*** EXERCISE INPUTS ***
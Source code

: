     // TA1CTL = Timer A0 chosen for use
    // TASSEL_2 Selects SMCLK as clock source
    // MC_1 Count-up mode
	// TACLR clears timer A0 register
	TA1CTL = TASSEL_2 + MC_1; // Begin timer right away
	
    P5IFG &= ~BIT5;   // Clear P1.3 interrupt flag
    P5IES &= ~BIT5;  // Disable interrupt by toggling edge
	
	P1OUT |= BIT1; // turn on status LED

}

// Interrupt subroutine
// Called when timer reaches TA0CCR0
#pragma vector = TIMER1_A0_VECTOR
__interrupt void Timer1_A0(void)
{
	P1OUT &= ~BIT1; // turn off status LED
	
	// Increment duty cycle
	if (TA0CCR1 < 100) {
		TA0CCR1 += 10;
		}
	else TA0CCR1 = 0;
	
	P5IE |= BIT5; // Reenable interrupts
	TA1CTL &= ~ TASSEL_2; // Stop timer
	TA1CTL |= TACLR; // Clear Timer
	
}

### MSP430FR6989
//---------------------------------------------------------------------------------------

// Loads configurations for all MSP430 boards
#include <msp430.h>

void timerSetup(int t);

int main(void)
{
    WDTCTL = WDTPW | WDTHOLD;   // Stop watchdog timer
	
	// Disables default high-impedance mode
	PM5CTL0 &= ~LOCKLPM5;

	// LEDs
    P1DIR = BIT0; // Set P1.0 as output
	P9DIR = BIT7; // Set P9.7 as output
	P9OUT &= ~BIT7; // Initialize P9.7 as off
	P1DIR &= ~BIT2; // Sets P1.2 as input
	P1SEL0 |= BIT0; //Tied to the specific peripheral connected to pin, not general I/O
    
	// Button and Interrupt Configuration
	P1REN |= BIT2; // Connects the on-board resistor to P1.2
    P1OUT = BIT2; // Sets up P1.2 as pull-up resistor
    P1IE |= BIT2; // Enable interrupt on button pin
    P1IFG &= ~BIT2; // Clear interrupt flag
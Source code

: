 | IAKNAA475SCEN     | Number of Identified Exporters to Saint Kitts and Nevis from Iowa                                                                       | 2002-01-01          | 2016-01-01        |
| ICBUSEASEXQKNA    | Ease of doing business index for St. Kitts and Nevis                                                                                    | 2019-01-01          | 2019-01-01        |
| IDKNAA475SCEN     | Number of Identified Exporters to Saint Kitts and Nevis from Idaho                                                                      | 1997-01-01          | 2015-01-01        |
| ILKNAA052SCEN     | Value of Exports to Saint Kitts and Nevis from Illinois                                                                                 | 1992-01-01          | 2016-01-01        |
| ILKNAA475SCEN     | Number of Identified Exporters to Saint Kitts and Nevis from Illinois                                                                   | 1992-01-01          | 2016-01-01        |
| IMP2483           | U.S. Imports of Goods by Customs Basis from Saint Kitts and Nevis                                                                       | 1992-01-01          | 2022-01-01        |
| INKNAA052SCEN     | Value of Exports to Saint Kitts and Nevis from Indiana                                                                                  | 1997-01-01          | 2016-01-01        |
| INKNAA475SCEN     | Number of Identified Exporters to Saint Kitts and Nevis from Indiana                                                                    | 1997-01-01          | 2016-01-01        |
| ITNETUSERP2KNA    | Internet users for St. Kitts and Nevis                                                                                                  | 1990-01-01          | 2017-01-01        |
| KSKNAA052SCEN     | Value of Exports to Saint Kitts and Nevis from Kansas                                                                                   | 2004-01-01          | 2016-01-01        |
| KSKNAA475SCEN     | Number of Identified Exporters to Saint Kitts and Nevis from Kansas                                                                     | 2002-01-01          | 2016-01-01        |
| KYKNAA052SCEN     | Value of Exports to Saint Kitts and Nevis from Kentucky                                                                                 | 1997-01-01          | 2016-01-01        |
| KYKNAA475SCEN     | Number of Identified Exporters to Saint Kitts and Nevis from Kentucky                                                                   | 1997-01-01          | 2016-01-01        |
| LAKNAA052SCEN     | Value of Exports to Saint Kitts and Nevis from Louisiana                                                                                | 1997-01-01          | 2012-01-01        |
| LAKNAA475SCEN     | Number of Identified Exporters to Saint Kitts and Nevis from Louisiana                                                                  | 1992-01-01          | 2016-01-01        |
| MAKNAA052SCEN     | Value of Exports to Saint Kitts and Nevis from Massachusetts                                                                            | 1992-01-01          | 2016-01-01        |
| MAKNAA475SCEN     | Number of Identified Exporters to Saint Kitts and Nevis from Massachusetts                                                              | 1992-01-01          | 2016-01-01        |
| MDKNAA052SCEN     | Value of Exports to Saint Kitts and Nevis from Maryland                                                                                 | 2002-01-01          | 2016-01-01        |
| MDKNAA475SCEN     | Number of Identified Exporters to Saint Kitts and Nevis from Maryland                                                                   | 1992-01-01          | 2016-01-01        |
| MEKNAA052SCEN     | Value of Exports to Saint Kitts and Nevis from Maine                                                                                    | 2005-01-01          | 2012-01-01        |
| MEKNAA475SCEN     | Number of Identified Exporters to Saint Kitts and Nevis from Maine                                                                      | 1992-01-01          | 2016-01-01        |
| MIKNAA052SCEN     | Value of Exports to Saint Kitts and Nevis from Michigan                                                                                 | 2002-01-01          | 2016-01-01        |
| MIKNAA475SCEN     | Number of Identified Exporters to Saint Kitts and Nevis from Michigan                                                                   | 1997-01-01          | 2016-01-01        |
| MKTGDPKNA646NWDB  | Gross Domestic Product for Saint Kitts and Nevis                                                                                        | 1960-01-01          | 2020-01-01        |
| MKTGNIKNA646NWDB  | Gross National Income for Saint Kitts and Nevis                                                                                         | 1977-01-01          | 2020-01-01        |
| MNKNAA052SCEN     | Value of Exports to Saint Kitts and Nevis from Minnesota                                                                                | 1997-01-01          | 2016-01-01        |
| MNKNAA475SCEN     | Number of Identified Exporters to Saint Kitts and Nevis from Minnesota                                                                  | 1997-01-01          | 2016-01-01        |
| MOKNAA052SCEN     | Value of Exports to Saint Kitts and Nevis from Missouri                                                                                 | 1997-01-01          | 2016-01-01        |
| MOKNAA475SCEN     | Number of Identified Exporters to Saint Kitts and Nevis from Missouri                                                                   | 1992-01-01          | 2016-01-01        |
*** End of EXERCISE INPUTS ***
* WORK ORDER:
Copy out each line of the data above, exactly, if it lies between the line holding "and Interrupt Configuration" and the line holding "Ease of doing", inclusive; copy no other line.

* COMPLETED EXERCISE:
	// Button and Interrupt Configuration
	P1REN |= BIT2; // Connects the on-board resistor to P1.2
    P1OUT = BIT2; // Sets up P1.2 as pull-up resistor
    P1IE |= BIT2; // Enable interrupt on button pin
    P1IFG &= ~BIT2; // Clear interrupt flag
Source code

: | IAKNAA475SCEN     | Number of Identified Exporters to Saint Kitts and Nevis from Iowa                                                                       | 2002-01-01          | 2016-01-01        |
| ICBUSEASEXQKNA    | Ease of doing business index for St. Kitts and Nevis                                                                                    | 2019-01-01          | 2019-01-01        |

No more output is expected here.